▶ _Exercise brief_
Leave the pictures out and transcribe every record exactly.

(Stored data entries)
==========

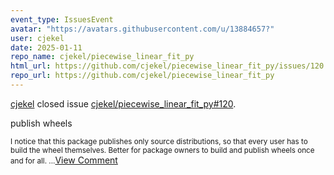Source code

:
 ```yaml
---
event_type: IssuesEvent
avatar: "https://avatars.githubusercontent.com/u/13884657?"
user: cjekel
date: 2025-01-11
repo_name: cjekel/piecewise_linear_fit_py
html_url: https://github.com/cjekel/piecewise_linear_fit_py/issues/120
repo_url: https://github.com/cjekel/piecewise_linear_fit_py
---
```


<a href='https://github.com/cjekel' target='_blank'>cjekel</a> closed issue <a href='https://github.com/cjekel/piecewise_linear_fit_py/issues/120' target='_blank'>cjekel/piecewise_linear_fit_py#120</a>.

<p>publish wheels</p><small>I notice that this package publishes only source distributions, so that every user has to build the wheel themselves. Better for package owners to build and publish wheels once and for all....</small><a href='https://github.com/cjekel/piecewise_linear_fit_py/issues/120' target='_blank'>View Comment</a>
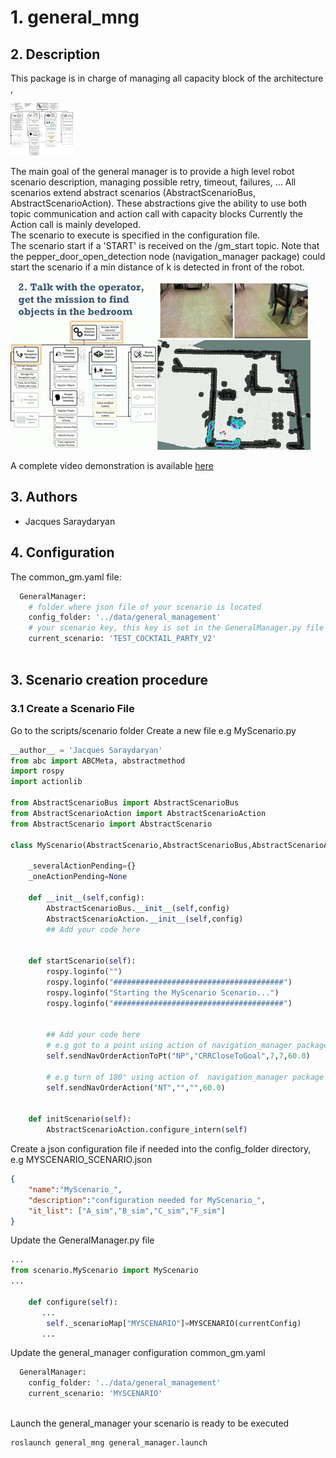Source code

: # 1. general_mng

## 2. Description
This package is in charge of managing all capacity block of the architecture 
,

<img src="img/archi.png" alt="General Architecture" width="100px" >

The main goal of the general manager is to provide a high level robot scenario description, managing possible retry, timeout, failures, ...
All scenarios extend abstract scenarios (AbstractScenarioBus, AbstractScenarioAction). These abstractions give the ability to use both topic communication and action call with capacity blocks
Currently the Action call is mainly developed. <br/>
The scenario to execute is specified in the configuration file.<br/>
The scenario start if a 'START' is received on the /gm_start topic. Note that the pepper_door_open_detection node (navigation_manager package) could start the scenario if a min distance of k is detected in front of the robot.


![Sample Face Recognition](img/archi.gif "General Architecture in the robocup context") 


A complete video demonstration is available [here](https://youtu.be/rouCK6CH_eM)

## 3. Authors
* Jacques Saraydaryan

## 4.  Configuration 

The common_gm.yaml file:
```python
  GeneralManager:
    # folder where json file of your scenario is located
    config_folder: '../data/general_management'
    # your scenario key, this key is set in the GeneralManager.py file when your scenario is created
    current_scenario: 'TEST_COCKTAIL_PARTY_V2'
  
```

## 3.  Scenario creation procedure

### 3.1 Create a Scenario File
Go to the scripts/scenario folder
Create a new file e.g MyScenario.py

```python
__author__ = 'Jacques Saraydaryan'
from abc import ABCMeta, abstractmethod
import rospy
import actionlib

from AbstractScenarioBus import AbstractScenarioBus
from AbstractScenarioAction import AbstractScenarioAction
from AbstractScenario import AbstractScenario

class MyScenario(AbstractScenario,AbstractScenarioBus,AbstractScenarioAction):

    _severalActionPending={}
    _oneActionPending=None

    def __init__(self,config):
        AbstractScenarioBus.__init__(self,config)
        AbstractScenarioAction.__init__(self,config)
        ## Add your code here


    def startScenario(self):
        rospy.loginfo("")
        rospy.loginfo("######################################")
        rospy.loginfo("Starting the MyScenario Scenario...")
        rospy.loginfo("######################################")
        
        
        ## Add your code here
        # e.g got to a point using action of navigation_manager package
        self.sendNavOrderActionToPt("NP","CRRCloseToGoal",7,7,60.0)
        
        # e.g turn of 180° using action of  navigation_manager package
        self.sendNavOrderAction("NT","","",60.0)
        

    def initScenario(self):
        AbstractScenarioAction.configure_intern(self)

```

Create a json configuration file if needed into the config_folder directory, e.g MYSCENARIO_SCENARIO.json
```json
{
    "name":"MyScenario_",
    "description":"configuration needed for MyScenario_",
    "it_list": ["A_sim","B_sim","C_sim","F_sim"]
}
```


Update the GeneralManager.py file
```python
...
from scenario.MyScenario import MyScenario
...

    def configure(self):
       ...
        self._scenarioMap["MYSCENARIO"]=MYSCENARIO(currentConfig)
       ...

```

Update the general_manager configuration  common_gm.yaml

```python
  GeneralManager:
    config_folder: '../data/general_management'
    current_scenario: 'MYSCENARIO'
  
```

Launch the general_manager your scenario is ready to be executed
```
roslaunch general_mng general_manager.launch
```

==========

▶ _Output for this exercise_
Source code

:
 ```yaml
---
event_type: IssuesEvent
avatar: "https://avatars.githubusercontent.com/u/13884657?"
user: cjekel
date: 2025-01-11
repo_name: cjekel/piecewise_linear_fit_py
html_url: https://github.com/cjekel/piecewise_linear_fit_py/issues/120
repo_url: https://github.com/cjekel/piecewise_linear_fit_py
---
```


<a href='https://github.com/cjekel' target='_blank'>cjekel</a> closed issue <a href='https://github.com/cjekel/piecewise_linear_fit_py/issues/120' target='_blank'>cjekel/piecewise_linear_fit_py#120</a>.

<p>publish wheels</p><small>I notice that this package publishes only source distributions, so that every user has to build the wheel themselves. Better for package owners to build and publish wheels once and for all....</small><a href='https://github.com/cjekel/piecewise_linear_fit_py/issues/120' target='_blank'>View Comment</a>
Source code

: # 1. general_mng

## 2. Description
This package is in charge of managing all capacity block of the architecture 
,

<img src="img/archi.png" alt="General Architecture" width="100px" >

The main goal of the general manager is to provide a high level robot scenario description, managing possible retry, timeout, failures, ...
All scenarios extend abstract scenarios (AbstractScenarioBus, AbstractScenarioAction). These abstractions give the ability to use both topic communication and action call with capacity blocks
Currently the Action call is mainly developed. <br/>
The scenario to execute is specified in the configuration file.<br/>
The scenario start if a 'START' is received on the /gm_start topic. Note that the pepper_door_open_detection node (navigation_manager package) could start the scenario if a min distance of k is detected in front of the robot.


![Sample Face Recognition](img/archi.gif "General Architecture in the robocup context") 


A complete video demonstration is available [here](https://youtu.be/rouCK6CH_eM)

## 3. Authors
* Jacques Saraydaryan

## 4.  Configuration 

The common_gm.yaml file:
```python
  GeneralManager:
    # folder where json file of your scenario is located
    config_folder: '../data/general_management'
    # your scenario key, this key is set in the GeneralManager.py file when your scenario is created
    current_scenario: 'TEST_COCKTAIL_PARTY_V2'
  
```

## 3.  Scenario creation procedure

### 3.1 Create a Scenario File
Go to the scripts/scenario folder
Create a new file e.g MyScenario.py

```python
__author__ = 'Jacques Saraydaryan'
from abc import ABCMeta, abstractmethod
import rospy
import actionlib

from AbstractScenarioBus import AbstractScenarioBus
from AbstractScenarioAction import AbstractScenarioAction
from AbstractScenario import AbstractScenario

class MyScenario(AbstractScenario,AbstractScenarioBus,AbstractScenarioAction):

    _severalActionPending={}
    _oneActionPending=None

    def __init__(self,config):
        AbstractScenarioBus.__init__(self,config)
        AbstractScenarioAction.__init__(self,config)
        ## Add your code here


    def startScenario(self):
        rospy.loginfo("")
        rospy.loginfo("######################################")
        rospy.loginfo("Starting the MyScenario Scenario...")
        rospy.loginfo("######################################")
        
        
        ## Add your code here
        # e.g got to a point using action of navigation_manager package
        self.sendNavOrderActionToPt("NP","CRRCloseToGoal",7,7,60.0)
        
        # e.g turn of 180° using action of  navigation_manager package
        self.sendNavOrderAction("NT","","",60.0)
        

    def initScenario(self):
        AbstractScenarioAction.configure_intern(self)

```

Create a json configuration file if needed into the config_folder directory, e.g MYSCENARIO_SCENARIO.json
```json
{
    "name":"MyScenario_",
    "description":"configuration needed for MyScenario_",
    "it_list": ["A_sim","B_sim","C_sim","F_sim"]
}
```


Update the GeneralManager.py file
```python
...
from scenario.MyScenario import MyScenario
...

    def configure(self):
       ...
        self._scenarioMap["MYSCENARIO"]=MYSCENARIO(currentConfig)
       ...

```

Update the general_manager configuration  common_gm.yaml

```python
  GeneralManager:
    config_folder: '../data/general_management'
    current_scenario: 'MYSCENARIO'
  
```

Launch the general_manager your scenario is ready to be executed
```
roslaunch general_mng general_manager.launch
```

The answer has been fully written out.